(I've snipped parts of Roy's original posting, indicated by ..., that I
hope are not particularly relevant to my added comments.)
Roy Lewallen wrote:
I don't see the original posting here on rec.radio.amateur, but there
are a few misconceptions in the followups which should be addressed.
....
Unless the line is carrying common mode currents that affect antenna
impedance, changing coax length won't change the SWR, even if the
antenna isn't matched.
Again correct except for overlooking the effect of coax loss.
But there's a real problem in communicating this. If you hook a 50 ohm
SWR meter to the input of a 75 ohm, 300 ohm, or line of any impedance
other than 50 ohms, the meter reading won't be the SWR on the
transmission line. That can mislead people into thinking that the SWR is
changing with line length when it actually isn't.
In addition, most hams (and other non-professionals -- and even many
professionals) don't bother to check that their SWR meter is properly
calibrated to the impedance they think it is. Most are nominally 50
ohms, but they can be built for any practical line impedance. Checking
calibration is not all that difficult, if you take the time to do it.

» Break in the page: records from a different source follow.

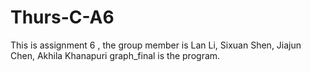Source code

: # Thurs-C-A6
This is assignment 6 ,
the group member is 
Lan Li, Sixuan Shen, Jiajun Chen, Akhila Khanapuri
graph_final is the program.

In addition, your nominally 50 ohm line (or 75 or whatever) can have an
actual impedance 10% or more from the nominal value. If you have
properly calibrated your meter to 50 ohms, and your line is 60 ohms,
you would read 1.2:1 SWR when your line is actually 1:1. And if the
SWR on the 60 ohm line is 1.2:1, that 50 ohm SWR meter can read
anything between 1:1 and 1.44:1, depending on the line length and its
load. Finally, though you may have checked that the meter to reads 1:1
with a 50 ohm load and infinity to 1 with a short or open load, the
construction of inexpensive meters may cause them to have significant
errors at other load impedances.
....
The "Magic" of an electrical halfwave transmission line is at a
precise frequency, the reflection of the load to the transmistter is
equal to the characteristic impedance of the transmission line
irregardless of what impedance it is terminated with.

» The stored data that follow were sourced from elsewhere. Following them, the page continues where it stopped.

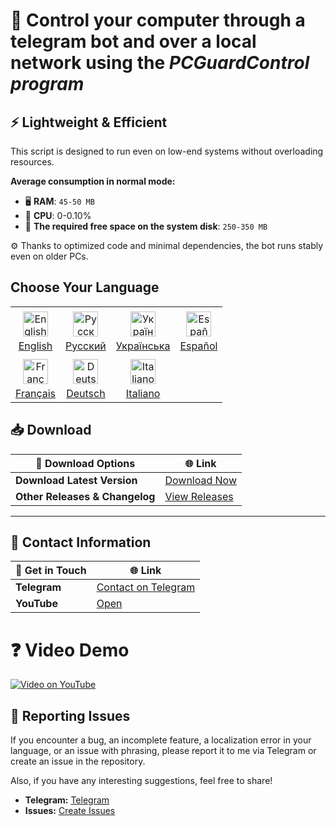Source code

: # 🤖 Control your computer through a telegram bot and over a local network using the _PCGuardControl program_

## ⚡ Lightweight & Efficient  

This script is designed to run even on low-end systems without overloading resources.  

**Average consumption in normal mode:**  
- 🖥 **RAM**: `45-50 MB`
- 🔄 **CPU**: 0-0.10%  
- 💾 **The required free space on the system disk**: `250-350 MB`

⚙️ Thanks to optimized code and minimal dependencies, the bot runs stably even on older PCs.  

## Choose Your Language

<p align="center">
  <table>
    <tr>
      <td align="center">
        <a href="docs/README.en.md">
          <img src="https://upload.wikimedia.org/wikipedia/commons/a/a4/Flag_of_the_United_States.svg" alt="English" style="width: 40px; vertical-align: middle; margin: 5px;" />
          <br>English
        </a>
      </td>
      <td align="center">
        <a href="docs/README.ru.md">
          <img src="https://upload.wikimedia.org/wikipedia/commons/f/f3/Flag_of_Russia.svg" alt="Русский" style="width: 40px; vertical-align: middle; margin: 5px;" />
          <br>Русский
        </a>
      </td>
      <td align="center">
        <a href="docs/README.uk.md">
          <img src="https://upload.wikimedia.org/wikipedia/commons/4/49/Flag_of_Ukraine.svg" alt="Українська" style="width: 40px; vertical-align: middle; margin: 5px;" />
          <br>Українська
        </a>
      </td>
      <td align="center">
        <a href="docs/README.es.md">
          <img src="https://upload.wikimedia.org/wikipedia/commons/9/9a/Flag_of_Spain.svg" alt="Español" style="width: 40px; vertical-align: middle; margin: 5px;" />
          <br>Español
        </a>
      </td>
    </tr>
    <tr>
      <td align="center">
        <a href="docs/README.fr.md">
          <img src="https://upload.wikimedia.org/wikipedia/commons/c/c3/Flag_of_France.svg" alt="Français" style="width: 40px; vertical-align: middle; margin: 5px;" />
          <br>Français
        </a>
      </td>
      <td align="center">
        <a href="docs/README.de.md">
          <img src="https://upload.wikimedia.org/wikipedia/commons/b/ba/Flag_of_Germany.svg" alt="Deutsch" style="width: 40px; vertical-align: middle; margin: 5px;" />
          <br>Deutsch
        </a>
      </td>
      <td align="center">
        <a href="docs/README.it.md">
          <img src="https://upload.wikimedia.org/wikipedia/commons/0/03/Flag_of_Italy.svg" alt="Italiano" style="width: 40px; vertical-align: middle; margin: 5px;" />
          <br>Italiano
        </a>
    </tr>
  </table>
</p>

## 📥 Download

| 📂 **Download Options**        | 🌐 **Link**                                                                                 |
|--------------------------------|----------------------------------------------------------------------------------------------|
| **Download Latest Version**    | [Download Now](https://github.com/Farmerok/Telegram-Remote-Control-PC/releases/latest) |
| **Other Releases & Changelog** | [View Releases](https://github.com/Farmerok/Telegram-Remote-Control-PC/releases)             |


---

## 📇 Contact Information

| 💬 **Get in Touch**            | 🌐 **Link**                                                                                 |
|--------------------------------|----------------------------------------------------------------------------------------------|
| **Telegram**                   | [Contact on Telegram](https://t.me/insiderkeeps)                                             |
| **YouTube**                   | [Open](https://www.youtube.com/@IKDeveloper)                                                  |

# ❓ Video Demo
[![Video on YouTube](https://img.youtube.com/vi/BHk1nThG2VI/0.jpg)](https://youtu.be/BHk1nThG2VI?si=1Qrc_q9fawjXHUNk)


## 🐞 Reporting Issues

If you encounter a bug, an incomplete feature, a localization error in your language, or an issue with phrasing, please report it to me via Telegram or create an issue in the repository.

Also, if you have any interesting suggestions, feel free to share!

- **Telegram:** [Telegram](https://t.me/insiderkeeps)
- **Issues:** [Create Issues](https://github.com/Farmerok/Telegram-Remote-Control-PC/issues/new)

This is true only of a lossless line. If the load impedance isn't far
from the line's characteristic impedance (i.e., the line's SWR is low),
a small amount of loss won't make much difference. However, if the line
SWR is high, even a small amount of loss can make a major change in the
impedance seen at the line's input. The effect is to skew the impedance
toward the line's Z0.
The piece that Roy quoted is so outrageous that I can easily believe he
didn't read it right, but I've re-read it several times, and it keeps
coming out the same: the "magical" halfwave line does NOT reflect an
impedance to the source (transmitter) equal to the LINE impedance as
the quoted section says, but it reflects the LOAD impedance (altered by
line loss as Roy says).
....
about tuners, Roy went on to write:
It requires at least two adjustable components to achieve an impedance
match from an arbitrary load impedance, because there are two separate
quantities, R and X or impedance magnitude and phase, which have to be
adjusted. Changing the line length is only one adjustment, so it can't
be guaranteed to provide a match. If you could also change the line's
Z0, for example, or the length of a stub, you'd have two adjustments and
you could guarantee a match providing you have enough adjustment range.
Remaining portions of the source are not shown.